Aujourd’hui, les sauts de chat. Elle nous montre avec grâce, comment sauter sur le côté, en relevant et abaissant les bras pour maintenir notre équilibre. Nous nous entraînons en parcourant une diagonale dans la salle. Ses chouchoutes arrivent tout de suite à effectuer le mouvement. Pour une fois, je suis assez satisfaite de mes performances. Elle demande à mon amie Annie, dont elle ne se rappelle jamais le prénom, de montrer aux autres ses sauts de félin. Mademoiselle A aime demander à ses élèves de faire les démonstrations des exercices. En général, elle demande aux meilleures élèves de s’y coller. Annie n’est pas une bonne élève, elle n’est pas vraiment taillée pour la danse, ni pour aucun sport d’ailleurs. On pourrait la qualifier de gauche. Ma copine se ridiculise en crapahutant d’un bout à l’autre de la salle avec des gestes désordonnés. J’entends des rires étouffés. Cependant Mademoiselle ne fait aucune remarque, elle se tourne vers moi avec un sourire : « Et maintenant à toi ma grande ». C’est en général mon nom, je suis beaucoup plus grande et plus costaude que la moyenne des enfants de mon âge, 1.45 pour 45 kilos à 9 ans, ma mère me prépare des goûters de pain et de plusieurs portions de « Vache qui Rit » chaque jour. Je n’ai pas le profil filiforme de la danseuse classique. Je suis étonnée mais fière de servir d’exemple, je m’applique et effectue trois Sauts de Chat là où les autres, plus petites en font six ou sept. « Voilà exactement ce qu’il ne faut pas faire ! » J’attendais des félicitations, et c’est l’humiliation suprême ! Je deviens rouge comme une pivoine. Je bats la mesure avec mes bras et mes jambes, j’avance de plus en plus vite, arrivée au bout du bassin, j’effectue un demi-tour parfait, et je repars en sens inverse. Chaque mouvement me permet d’évacuer la colère et l’humiliation ressentie ce jour-là .

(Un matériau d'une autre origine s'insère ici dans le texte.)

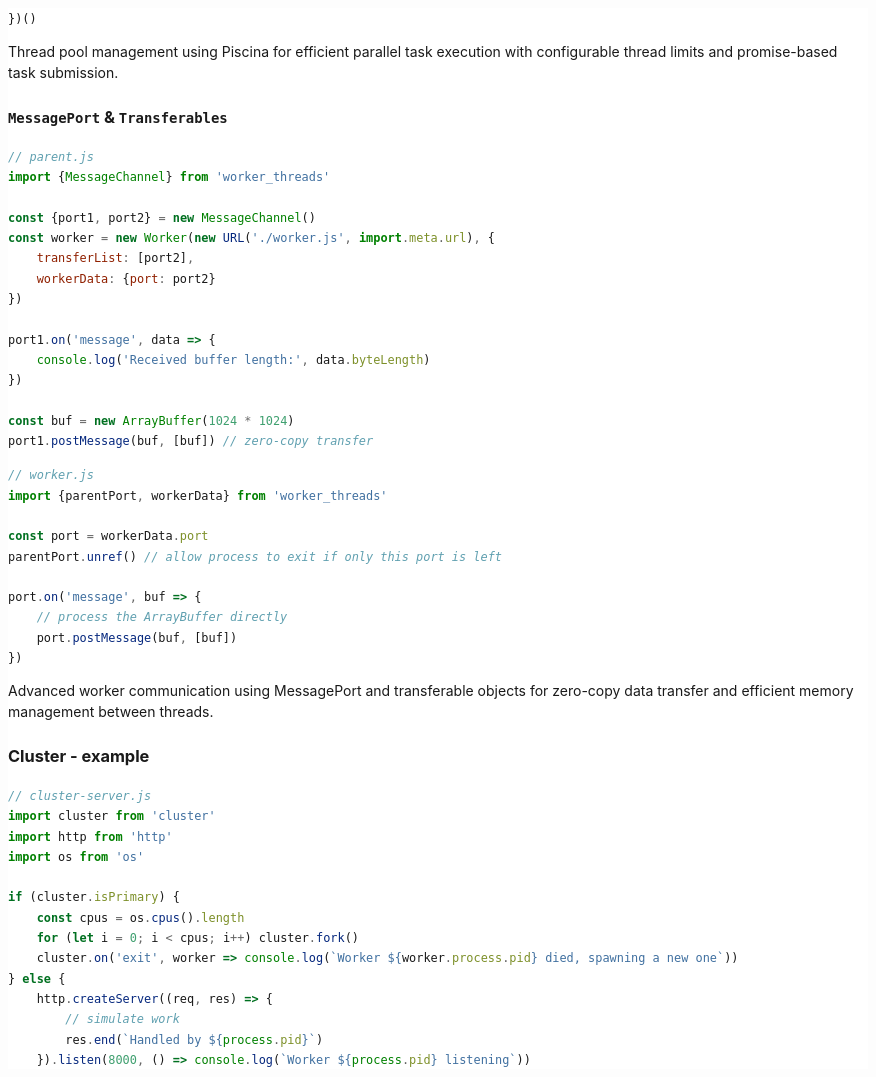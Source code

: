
```js
})()
```

<summary>
    Thread pool management using Piscina for efficient parallel task execution with configurable thread limits and
    promise-based task submission.
</summary>

### `MessagePort` & `Transferables`

```js
// parent.js
import {MessageChannel} from 'worker_threads'

const {port1, port2} = new MessageChannel()
const worker = new Worker(new URL('./worker.js', import.meta.url), {
    transferList: [port2],
    workerData: {port: port2}
})

port1.on('message', data => {
    console.log('Received buffer length:', data.byteLength)
})

const buf = new ArrayBuffer(1024 * 1024)
port1.postMessage(buf, [buf]) // zero-copy transfer
```

```js
// worker.js
import {parentPort, workerData} from 'worker_threads'

const port = workerData.port
parentPort.unref() // allow process to exit if only this port is left

port.on('message', buf => {
    // process the ArrayBuffer directly
    port.postMessage(buf, [buf])
})
```

<summary>
    Advanced worker communication using MessagePort and transferable objects for zero-copy data transfer and efficient
    memory management between threads.
</summary>

### Cluster - example

```js
// cluster-server.js
import cluster from 'cluster'
import http from 'http'
import os from 'os'

if (cluster.isPrimary) {
    const cpus = os.cpus().length
    for (let i = 0; i < cpus; i++) cluster.fork()
    cluster.on('exit', worker => console.log(`Worker ${worker.process.pid} died, spawning a new one`))
} else {
    http.createServer((req, res) => {
        // simulate work
        res.end(`Handled by ${process.pid}`)
    }).listen(8000, () => console.log(`Worker ${process.pid} listening`))
```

Ces sortes de rêveries qui arrivent par en dessous et nous submergent, sont des souvenirs. Ils nous surprennent, nous attendrissent ou nous mettent en colère. Ils font revivre des personnes mortes depuis longtemps. Heureusement qu’ils sont là . Le passé vient se confondre avec le présent, ils nous permettent de ne pas oublier.